[Opening SUPPLIED DATA section]

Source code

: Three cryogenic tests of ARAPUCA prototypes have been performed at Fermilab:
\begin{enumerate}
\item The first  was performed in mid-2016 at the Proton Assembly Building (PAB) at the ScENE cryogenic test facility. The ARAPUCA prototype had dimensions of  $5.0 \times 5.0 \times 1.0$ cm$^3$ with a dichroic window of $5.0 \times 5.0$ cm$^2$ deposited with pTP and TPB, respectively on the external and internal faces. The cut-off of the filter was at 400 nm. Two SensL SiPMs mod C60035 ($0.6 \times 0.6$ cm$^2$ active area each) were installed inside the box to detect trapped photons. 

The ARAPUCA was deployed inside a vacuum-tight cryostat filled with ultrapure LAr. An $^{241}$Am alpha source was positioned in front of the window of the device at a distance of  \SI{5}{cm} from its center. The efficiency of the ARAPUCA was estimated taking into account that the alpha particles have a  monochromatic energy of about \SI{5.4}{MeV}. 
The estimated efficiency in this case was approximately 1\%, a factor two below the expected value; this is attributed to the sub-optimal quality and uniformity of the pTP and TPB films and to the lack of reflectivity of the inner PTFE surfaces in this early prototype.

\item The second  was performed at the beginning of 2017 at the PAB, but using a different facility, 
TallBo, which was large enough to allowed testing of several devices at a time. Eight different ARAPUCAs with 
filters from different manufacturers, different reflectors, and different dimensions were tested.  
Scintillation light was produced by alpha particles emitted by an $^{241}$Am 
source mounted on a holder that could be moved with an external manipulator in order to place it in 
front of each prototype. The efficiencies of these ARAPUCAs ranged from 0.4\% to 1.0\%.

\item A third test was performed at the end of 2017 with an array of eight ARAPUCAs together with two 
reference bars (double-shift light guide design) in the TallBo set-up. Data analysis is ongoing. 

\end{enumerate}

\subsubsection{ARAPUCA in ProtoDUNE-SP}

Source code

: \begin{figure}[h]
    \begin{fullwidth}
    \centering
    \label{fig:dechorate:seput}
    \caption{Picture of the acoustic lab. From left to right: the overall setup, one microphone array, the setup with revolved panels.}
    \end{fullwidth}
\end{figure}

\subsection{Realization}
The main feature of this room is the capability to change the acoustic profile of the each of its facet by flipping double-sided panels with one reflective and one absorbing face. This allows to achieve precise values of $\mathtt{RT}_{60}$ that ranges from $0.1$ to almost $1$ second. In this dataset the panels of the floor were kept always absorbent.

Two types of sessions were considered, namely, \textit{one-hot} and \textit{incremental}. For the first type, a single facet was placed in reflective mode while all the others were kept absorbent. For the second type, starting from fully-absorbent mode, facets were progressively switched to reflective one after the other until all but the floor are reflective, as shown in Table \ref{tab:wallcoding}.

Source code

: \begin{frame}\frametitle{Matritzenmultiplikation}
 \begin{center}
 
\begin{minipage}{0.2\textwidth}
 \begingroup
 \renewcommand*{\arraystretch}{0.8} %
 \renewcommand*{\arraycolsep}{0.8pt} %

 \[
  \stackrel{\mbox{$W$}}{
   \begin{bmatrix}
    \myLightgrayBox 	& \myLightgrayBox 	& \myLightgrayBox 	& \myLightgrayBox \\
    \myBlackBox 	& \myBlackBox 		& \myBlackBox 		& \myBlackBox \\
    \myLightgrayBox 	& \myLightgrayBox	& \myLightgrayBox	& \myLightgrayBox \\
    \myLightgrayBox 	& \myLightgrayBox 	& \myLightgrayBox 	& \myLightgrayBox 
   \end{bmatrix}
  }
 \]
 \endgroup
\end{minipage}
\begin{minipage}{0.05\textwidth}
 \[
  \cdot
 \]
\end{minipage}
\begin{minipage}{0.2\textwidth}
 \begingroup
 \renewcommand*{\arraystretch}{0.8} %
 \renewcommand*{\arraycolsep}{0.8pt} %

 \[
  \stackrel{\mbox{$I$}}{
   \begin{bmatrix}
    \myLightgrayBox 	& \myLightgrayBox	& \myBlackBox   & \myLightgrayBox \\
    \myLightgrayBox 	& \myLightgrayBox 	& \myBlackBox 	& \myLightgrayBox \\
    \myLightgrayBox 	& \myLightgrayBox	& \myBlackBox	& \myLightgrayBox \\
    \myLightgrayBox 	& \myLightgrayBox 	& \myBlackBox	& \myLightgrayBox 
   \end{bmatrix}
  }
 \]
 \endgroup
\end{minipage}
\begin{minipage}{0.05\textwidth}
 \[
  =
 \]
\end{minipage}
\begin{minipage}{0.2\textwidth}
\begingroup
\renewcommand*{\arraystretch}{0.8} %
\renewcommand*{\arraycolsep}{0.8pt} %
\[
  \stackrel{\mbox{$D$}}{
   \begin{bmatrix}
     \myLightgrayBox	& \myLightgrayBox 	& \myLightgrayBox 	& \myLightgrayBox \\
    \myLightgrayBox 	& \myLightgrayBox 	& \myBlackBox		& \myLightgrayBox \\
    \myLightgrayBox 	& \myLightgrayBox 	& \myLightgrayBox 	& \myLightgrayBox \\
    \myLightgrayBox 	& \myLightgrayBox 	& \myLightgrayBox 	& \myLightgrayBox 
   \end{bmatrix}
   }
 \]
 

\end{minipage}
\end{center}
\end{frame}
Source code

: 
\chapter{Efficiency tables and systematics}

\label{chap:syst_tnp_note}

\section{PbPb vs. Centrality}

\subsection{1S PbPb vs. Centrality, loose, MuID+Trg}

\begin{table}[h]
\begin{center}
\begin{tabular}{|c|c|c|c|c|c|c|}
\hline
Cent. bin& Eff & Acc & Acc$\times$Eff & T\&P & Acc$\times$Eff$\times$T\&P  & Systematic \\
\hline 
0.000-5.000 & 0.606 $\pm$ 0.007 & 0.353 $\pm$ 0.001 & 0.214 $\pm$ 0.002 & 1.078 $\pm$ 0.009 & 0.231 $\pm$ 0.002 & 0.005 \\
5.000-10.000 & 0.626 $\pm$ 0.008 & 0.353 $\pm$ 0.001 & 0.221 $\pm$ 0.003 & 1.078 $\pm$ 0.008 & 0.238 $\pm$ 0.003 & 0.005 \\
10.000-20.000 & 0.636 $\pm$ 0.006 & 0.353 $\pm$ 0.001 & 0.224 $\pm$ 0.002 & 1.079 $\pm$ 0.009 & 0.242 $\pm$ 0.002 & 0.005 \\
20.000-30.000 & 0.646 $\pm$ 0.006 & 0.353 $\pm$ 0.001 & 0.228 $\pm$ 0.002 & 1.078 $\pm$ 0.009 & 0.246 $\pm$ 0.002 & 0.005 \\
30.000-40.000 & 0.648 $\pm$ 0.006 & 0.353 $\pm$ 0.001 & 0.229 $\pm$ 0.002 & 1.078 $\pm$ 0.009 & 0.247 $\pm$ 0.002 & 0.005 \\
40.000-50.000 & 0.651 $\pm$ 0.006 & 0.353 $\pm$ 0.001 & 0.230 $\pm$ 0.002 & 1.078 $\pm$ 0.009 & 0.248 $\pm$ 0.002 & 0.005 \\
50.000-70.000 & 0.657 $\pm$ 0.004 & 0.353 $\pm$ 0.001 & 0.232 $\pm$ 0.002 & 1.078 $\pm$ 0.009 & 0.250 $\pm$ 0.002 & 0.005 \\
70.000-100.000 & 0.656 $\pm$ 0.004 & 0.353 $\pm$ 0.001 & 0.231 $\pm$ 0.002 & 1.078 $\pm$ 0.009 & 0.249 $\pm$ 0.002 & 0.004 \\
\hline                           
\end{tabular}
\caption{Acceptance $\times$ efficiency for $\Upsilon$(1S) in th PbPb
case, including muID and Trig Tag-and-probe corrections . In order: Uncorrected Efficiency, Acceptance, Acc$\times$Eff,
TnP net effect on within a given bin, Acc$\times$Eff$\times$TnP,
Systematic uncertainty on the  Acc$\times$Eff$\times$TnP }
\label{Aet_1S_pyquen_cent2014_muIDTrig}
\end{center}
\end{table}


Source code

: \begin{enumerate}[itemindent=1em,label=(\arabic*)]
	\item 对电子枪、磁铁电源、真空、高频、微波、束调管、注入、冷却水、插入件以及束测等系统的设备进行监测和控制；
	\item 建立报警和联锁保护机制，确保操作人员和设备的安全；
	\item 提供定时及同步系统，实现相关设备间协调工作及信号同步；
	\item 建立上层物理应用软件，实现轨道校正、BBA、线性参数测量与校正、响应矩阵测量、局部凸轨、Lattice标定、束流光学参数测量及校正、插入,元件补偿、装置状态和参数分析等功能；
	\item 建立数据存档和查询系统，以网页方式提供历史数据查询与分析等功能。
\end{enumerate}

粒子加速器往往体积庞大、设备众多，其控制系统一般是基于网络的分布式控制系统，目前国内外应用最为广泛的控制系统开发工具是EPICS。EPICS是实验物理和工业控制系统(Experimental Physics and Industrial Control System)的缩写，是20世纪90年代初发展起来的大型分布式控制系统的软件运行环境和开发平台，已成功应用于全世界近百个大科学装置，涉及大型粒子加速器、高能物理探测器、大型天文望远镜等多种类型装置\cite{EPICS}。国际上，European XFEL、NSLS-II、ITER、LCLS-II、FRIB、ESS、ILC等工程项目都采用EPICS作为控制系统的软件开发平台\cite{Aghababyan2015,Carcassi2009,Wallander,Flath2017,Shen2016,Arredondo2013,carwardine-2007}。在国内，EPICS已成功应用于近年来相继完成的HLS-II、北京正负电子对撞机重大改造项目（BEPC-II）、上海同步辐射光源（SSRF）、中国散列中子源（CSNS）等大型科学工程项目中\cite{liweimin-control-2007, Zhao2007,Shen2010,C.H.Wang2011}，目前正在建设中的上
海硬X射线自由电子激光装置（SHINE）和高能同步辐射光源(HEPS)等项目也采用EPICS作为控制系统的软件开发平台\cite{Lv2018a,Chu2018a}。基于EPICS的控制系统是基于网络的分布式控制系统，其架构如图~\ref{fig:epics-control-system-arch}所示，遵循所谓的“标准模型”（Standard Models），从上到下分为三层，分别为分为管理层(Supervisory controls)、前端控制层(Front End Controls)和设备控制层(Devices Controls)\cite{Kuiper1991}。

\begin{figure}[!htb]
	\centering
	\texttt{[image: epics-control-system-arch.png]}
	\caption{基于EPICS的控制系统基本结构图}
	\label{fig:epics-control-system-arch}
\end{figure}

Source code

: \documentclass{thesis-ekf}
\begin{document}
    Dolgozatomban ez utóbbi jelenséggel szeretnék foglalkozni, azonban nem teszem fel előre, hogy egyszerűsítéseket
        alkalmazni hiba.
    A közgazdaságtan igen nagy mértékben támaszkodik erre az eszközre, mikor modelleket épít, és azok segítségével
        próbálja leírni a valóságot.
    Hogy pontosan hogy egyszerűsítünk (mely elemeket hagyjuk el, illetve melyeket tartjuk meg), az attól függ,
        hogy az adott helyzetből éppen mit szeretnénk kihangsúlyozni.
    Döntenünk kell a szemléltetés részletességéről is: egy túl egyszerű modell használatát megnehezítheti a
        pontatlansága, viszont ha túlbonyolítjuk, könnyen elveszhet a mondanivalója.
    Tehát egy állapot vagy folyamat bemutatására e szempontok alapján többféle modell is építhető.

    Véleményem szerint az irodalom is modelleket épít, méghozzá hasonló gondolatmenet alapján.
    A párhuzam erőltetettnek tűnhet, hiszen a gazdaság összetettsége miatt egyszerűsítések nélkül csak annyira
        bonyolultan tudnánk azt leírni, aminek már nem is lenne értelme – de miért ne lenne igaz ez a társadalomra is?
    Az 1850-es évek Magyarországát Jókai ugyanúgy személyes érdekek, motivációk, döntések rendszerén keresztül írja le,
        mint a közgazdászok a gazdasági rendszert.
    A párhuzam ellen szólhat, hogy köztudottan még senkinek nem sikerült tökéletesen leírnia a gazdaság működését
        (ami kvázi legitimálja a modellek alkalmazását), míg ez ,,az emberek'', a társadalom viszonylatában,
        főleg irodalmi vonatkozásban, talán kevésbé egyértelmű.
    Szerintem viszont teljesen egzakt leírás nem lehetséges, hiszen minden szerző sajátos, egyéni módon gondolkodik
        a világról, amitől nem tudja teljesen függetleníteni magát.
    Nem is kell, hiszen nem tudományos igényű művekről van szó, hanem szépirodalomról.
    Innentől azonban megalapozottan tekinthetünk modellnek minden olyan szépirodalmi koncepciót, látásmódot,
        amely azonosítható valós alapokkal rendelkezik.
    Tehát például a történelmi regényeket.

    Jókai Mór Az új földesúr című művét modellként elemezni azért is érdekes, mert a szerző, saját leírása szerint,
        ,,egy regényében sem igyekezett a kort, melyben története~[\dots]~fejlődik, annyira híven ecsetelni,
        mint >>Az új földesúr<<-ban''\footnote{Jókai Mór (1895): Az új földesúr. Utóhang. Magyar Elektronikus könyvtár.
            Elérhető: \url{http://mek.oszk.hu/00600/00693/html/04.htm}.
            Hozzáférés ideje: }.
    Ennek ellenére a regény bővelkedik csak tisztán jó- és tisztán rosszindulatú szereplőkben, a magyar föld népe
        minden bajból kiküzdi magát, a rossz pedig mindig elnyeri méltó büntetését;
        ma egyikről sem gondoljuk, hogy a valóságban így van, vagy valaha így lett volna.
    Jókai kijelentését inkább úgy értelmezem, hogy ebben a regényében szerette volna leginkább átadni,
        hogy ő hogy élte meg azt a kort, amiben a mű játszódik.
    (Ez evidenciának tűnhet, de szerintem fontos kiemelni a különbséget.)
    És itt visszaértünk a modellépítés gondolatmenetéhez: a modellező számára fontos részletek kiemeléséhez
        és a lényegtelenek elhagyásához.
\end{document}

[Closing SUPPLIED DATA section]

● **WHAT YOU HAVE TO DO**
Begin at the first line of the records above and restate each line word for word, stopping after the line with "detect trapped photons.".

● **EXERCISE SOLUTION**
Source code

: Three cryogenic tests of ARAPUCA prototypes have been performed at Fermilab:
\begin{enumerate}
\item The first  was performed in mid-2016 at the Proton Assembly Building (PAB) at the ScENE cryogenic test facility. The ARAPUCA prototype had dimensions of  $5.0 \times 5.0 \times 1.0$ cm$^3$ with a dichroic window of $5.0 \times 5.0$ cm$^2$ deposited with pTP and TPB, respectively on the external and internal faces. The cut-off of the filter was at 400 nm. Two SensL SiPMs mod C60035 ($0.6 \times 0.6$ cm$^2$ active area each) were installed inside the box to detect trapped photons. 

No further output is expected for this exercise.